Collected data:
═══

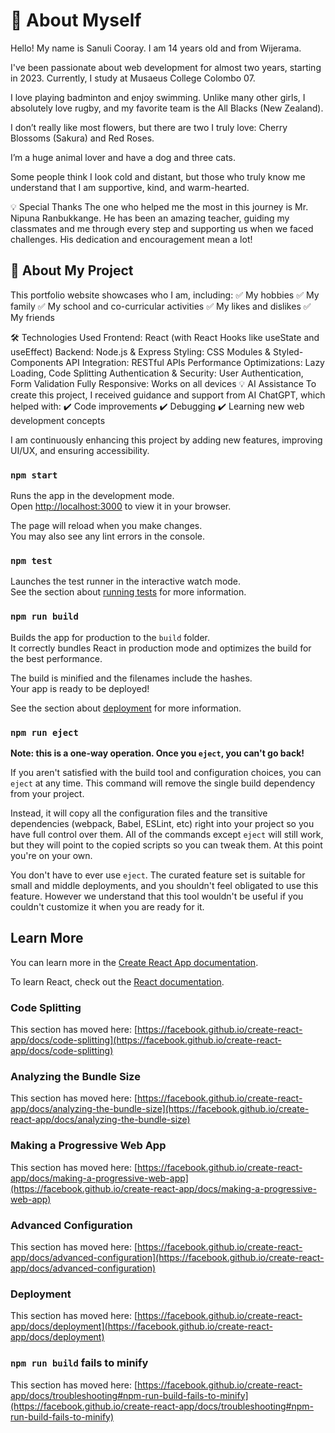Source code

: # 🌟 About Myself

Hello! My name is Sanuli Cooray.
I am 14 years old and from Wijerama.

I've been passionate about web development for almost two years, starting in 2023.
Currently, I study at Musaeus College Colombo 07.

I love playing badminton and enjoy swimming. Unlike many other girls, I absolutely love rugby, and my favorite team is the All Blacks (New Zealand).

I don’t really like most flowers, but there are two I truly love: Cherry Blossoms (Sakura) and Red Roses.

I’m a huge animal lover and have a dog and three cats.

Some people think I look cold and distant, but those who truly know me understand that I am supportive, kind, and warm-hearted.

💡 Special Thanks
The one who helped me the most in this journey is Mr. Nipuna Ranbukkange.
He has been an amazing teacher, guiding my classmates and me through every step and supporting us when we faced challenges. His dedication and encouragement mean a lot!

## 🚀 About My Project

This portfolio website showcases who I am, including:
✅ My hobbies
✅ My family
✅ My school and co-curricular activities
✅ My likes and dislikes
✅ My friends

🛠️ Technologies Used
Frontend: React (with React Hooks like useState and useEffect)
Backend: Node.js & Express
Styling: CSS Modules & Styled-Components
API Integration: RESTful APIs
Performance Optimizations: Lazy Loading, Code Splitting
Authentication & Security: User Authentication, Form Validation
Fully Responsive: Works on all devices
💡 AI Assistance
To create this project, I received guidance and support from AI ChatGPT, which helped with:
✔️ Code improvements
✔️ Debugging
✔️ Learning new web development concepts

I am continuously enhancing this project by adding new features, improving UI/UX, and ensuring accessibility.

### `npm start`

Runs the app in the development mode.\
Open [http://localhost:3000](http://localhost:3000) to view it in your browser.

The page will reload when you make changes.\
You may also see any lint errors in the console.

### `npm test`

Launches the test runner in the interactive watch mode.\
See the section about [running tests](https://facebook.github.io/create-react-app/docs/running-tests) for more information.

### `npm run build`

Builds the app for production to the `build` folder.\
It correctly bundles React in production mode and optimizes the build for the best performance.

The build is minified and the filenames include the hashes.\
Your app is ready to be deployed!

See the section about [deployment](https://facebook.github.io/create-react-app/docs/deployment) for more information.

### `npm run eject`

**Note: this is a one-way operation. Once you `eject`, you can't go back!**

If you aren't satisfied with the build tool and configuration choices, you can `eject` at any time. This command will remove the single build dependency from your project.

Instead, it will copy all the configuration files and the transitive dependencies (webpack, Babel, ESLint, etc) right into your project so you have full control over them. All of the commands except `eject` will still work, but they will point to the copied scripts so you can tweak them. At this point you're on your own.

You don't have to ever use `eject`. The curated feature set is suitable for small and middle deployments, and you shouldn't feel obligated to use this feature. However we understand that this tool wouldn't be useful if you couldn't customize it when you are ready for it.

## Learn More

You can learn more in the [Create React App documentation](https://facebook.github.io/create-react-app/docs/getting-started).

To learn React, check out the [React documentation](https://reactjs.org/).

### Code Splitting

This section has moved here: [https://facebook.github.io/create-react-app/docs/code-splitting](https://facebook.github.io/create-react-app/docs/code-splitting)

### Analyzing the Bundle Size

This section has moved here: [https://facebook.github.io/create-react-app/docs/analyzing-the-bundle-size](https://facebook.github.io/create-react-app/docs/analyzing-the-bundle-size)

### Making a Progressive Web App

This section has moved here: [https://facebook.github.io/create-react-app/docs/making-a-progressive-web-app](https://facebook.github.io/create-react-app/docs/making-a-progressive-web-app)

### Advanced Configuration

This section has moved here: [https://facebook.github.io/create-react-app/docs/advanced-configuration](https://facebook.github.io/create-react-app/docs/advanced-configuration)

### Deployment

This section has moved here: [https://facebook.github.io/create-react-app/docs/deployment](https://facebook.github.io/create-react-app/docs/deployment)

### `npm run build` fails to minify

This section has moved here: [https://facebook.github.io/create-react-app/docs/troubleshooting#npm-run-build-fails-to-minify](https://facebook.github.io/create-react-app/docs/troubleshooting#npm-run-build-fails-to-minify)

═══

The task:
Reprint exactly the lines above that start at the one with "Some people think" and end at the one with "The one who", keeping both and adding none.

Task output:
Some people think I look cold and distant, but those who truly know me understand that I am supportive, kind, and warm-hearted.

💡 Special Thanks
The one who helped me the most in this journey is Mr. Nipuna Ranbukkange.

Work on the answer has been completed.